New guidelines for deportation

FRESNO. California

New guidelines will now determine who has a better chance to stay and fight for citizenship.

Undocumented immigrants who either attend school, have relatives in the military or are primary care takers for sick family members will have a better chance of avoiding deportation. We found two Valley residents whose fortunes just changed for the better.

Hilaria Mendoza is an undocumented immigrant who constantly cares for her sick daughter Karina. Karina was diagnosed with Leukemia six weeks ago. Under the new rules rolled out Thursday -- Hilaria stands a better chance of staying in America with Karina and her two siblings. She told us through a translator her family works hard in the fields everyday.
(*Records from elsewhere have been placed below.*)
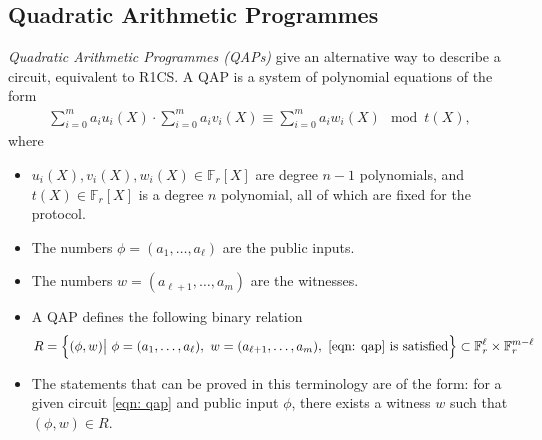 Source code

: \subsection{Quadratic Arithmetic Programmes}
\emph{Quadratic Arithmetic Programmes (QAPs)} give an alternative way to describe a circuit, equivalent to R1CS. A QAP is a system of polynomial equations of the form
\begin{align}
\sum_{i=0}^m a_i u_i(X) \cdot \sum_{i=0}^m a_i v_i(X) \equiv \sum_{i=0}^m a_i w_i(X) \mod t(X), \label{eqn: qap}
\end{align}
where 
\begin{itemize}
\item $u_i(X), v_i(X), w_i(X) \in \mathbb{F}_r[X]$ are degree $n-1$ polynomials, and $t(X) \in \mathbb{F}_r[X]$ is a degree $n$ polynomial, all of which are fixed for the protocol.
\item The numbers $\phi = (a_1, \dots, a_\ell)$ are the public inputs.
\item The numbers $w = (a_{\ell + 1}, \dots, a_m)$ are the witnesses.
\item A QAP defines the following binary relation
\begin{align}
R = \left\{ (\phi, w) \big| \ \phi = (a_1, \dots, a_\ell), \ w = (a_{\ell + 1}, \dots, a_m), \ \eqref{eqn: qap} \textrm{ is satisfied} \right\} \subset \mathbb{F}_r^\ell \times \mathbb{F}_r^{m-\ell}
\end{align}
\item The statements that can be proved in this terminology are of the form: for a given circuit \eqref{eqn: qap} and public input $\phi$, there exists a witness $w$ such that $(\phi, w) \in R$.
\end{itemize}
"We're not just criminals. We're just here to work and have our dreams accomplished. And to have an education for our children." said Mendoza.

Hilaria, her brother Solomon and three other family members came to America from Mexico in 1989. Hilaria is the only one protected but Solomon says either way they're staying together as a family.
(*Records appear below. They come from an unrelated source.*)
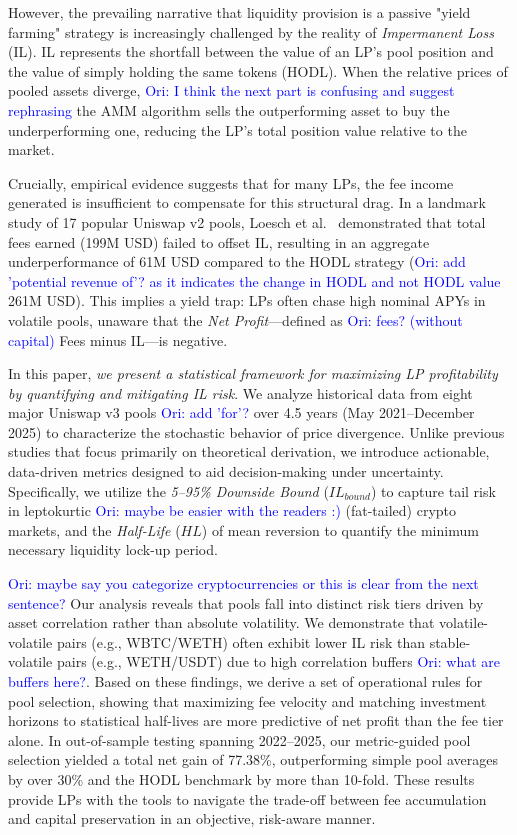 \documentclass[journal]{IEEEtran}
\newcommand{\ori}[1]{\textcolor{blue}{Ori: #1}}
\begin{document}
However, the prevailing narrative that liquidity provision is a passive "yield farming" strategy is increasingly challenged by the reality of \textit{Impermanent Loss} (IL). IL represents the shortfall between the value of an LP’s pool position and the value of simply holding the same tokens (HODL). When the relative prices of pooled assets diverge, \ori{I think the next part is confusing and suggest rephrasing} the AMM algorithm sells the outperforming asset to buy the underperforming one, reducing the LP's total position value relative to the market.

Crucially, empirical evidence suggests that for many LPs, the fee income generated is insufficient to compensate for this structural drag. In a landmark study of 17 popular Uniswap v2 pools, Loesch et al.~\cite{loesch2021impermanent} demonstrated that total fees earned (199M USD) failed to offset IL, resulting in an aggregate underperformance of 61M USD compared to the HODL strategy (\ori{add 'potential revenue of'? as it indicates the change in HODL and not HODL value} 261M USD). This implies a yield trap: LPs often chase high nominal APYs in volatile pools, unaware that the \textit{Net Profit}—defined as \ori{fees? (without capital)} Fees minus IL—is negative.

In this paper, \textit{we present a statistical framework for maximizing LP profitability by quantifying and mitigating IL risk}. We analyze historical data from eight major Uniswap v3 pools \ori{add 'for'?} over 4.5 years (May 2021--December 2025) to characterize the stochastic behavior of price divergence. Unlike previous studies that focus primarily on theoretical derivation, we introduce actionable, data-driven metrics designed to aid decision-making under uncertainty. Specifically, we utilize the \textit{5–95\% Downside Bound} ($IL_{bound}$) to capture tail risk in leptokurtic \ori{maybe be easier with the readers :)} (fat-tailed) crypto markets, and the \textit{Half-Life} ($HL$) of mean reversion to quantify the minimum necessary liquidity lock-up period.

\ori{maybe say you categorize cryptocurrencies or this is clear from the next sentence?}
Our analysis reveals that pools fall into distinct risk tiers driven by asset correlation rather than absolute volatility. We demonstrate that volatile-volatile pairs (e.g., WBTC/WETH) often exhibit lower IL risk than stable-volatile pairs (e.g., WETH/USDT) due to high correlation buffers \ori{what are buffers here?}. Based on these findings, we derive a set of operational rules for pool selection, showing that maximizing fee velocity and matching investment horizons to statistical half-lives are more predictive of net profit than the fee tier alone.
In out-of-sample testing spanning 2022--2025, our metric-guided pool selection yielded a total net gain of 77.38\%, outperforming simple pool averages by over 30\% and the HODL benchmark by more than 10-fold. These results provide LPs with the tools to navigate the trade-off between fee accumulation and capital preservation in an objective, risk-aware manner.
\end{document}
"If they decide to deport us and they leave my sister alone, it's like a family being apart. We stay as a family. A united family." said Mendoza.

The Mendoza's are relentless in trying to become citizens the right way, but Solomon admits it's been tough.

Former Fresno State student body president Pedro Ramirez can relate. Ramirez made national headlines last year when he admitted to being an undocumented immigrant to the school newspaper.

Ramirez got his degree in June and is now enrolling at CSU Long Beach this semester to get his masters. Being a student benefits him under the new criteria, but he's quick to point out that this is only one small step in the right direction.

"It does buy us more time. It doesn't guarantee citizenship or residency changes. What it does is allow us to stay here for the moment. And it doesn't put us on a priority list to be deported which is a good thing." said Ramirez.

And of course the ultimate goal for Ramirez and the Mendoza's is a path to citizenship with legislation like the Dream Act. But that has proven to be difficult to pass so far on the both the state and federal level.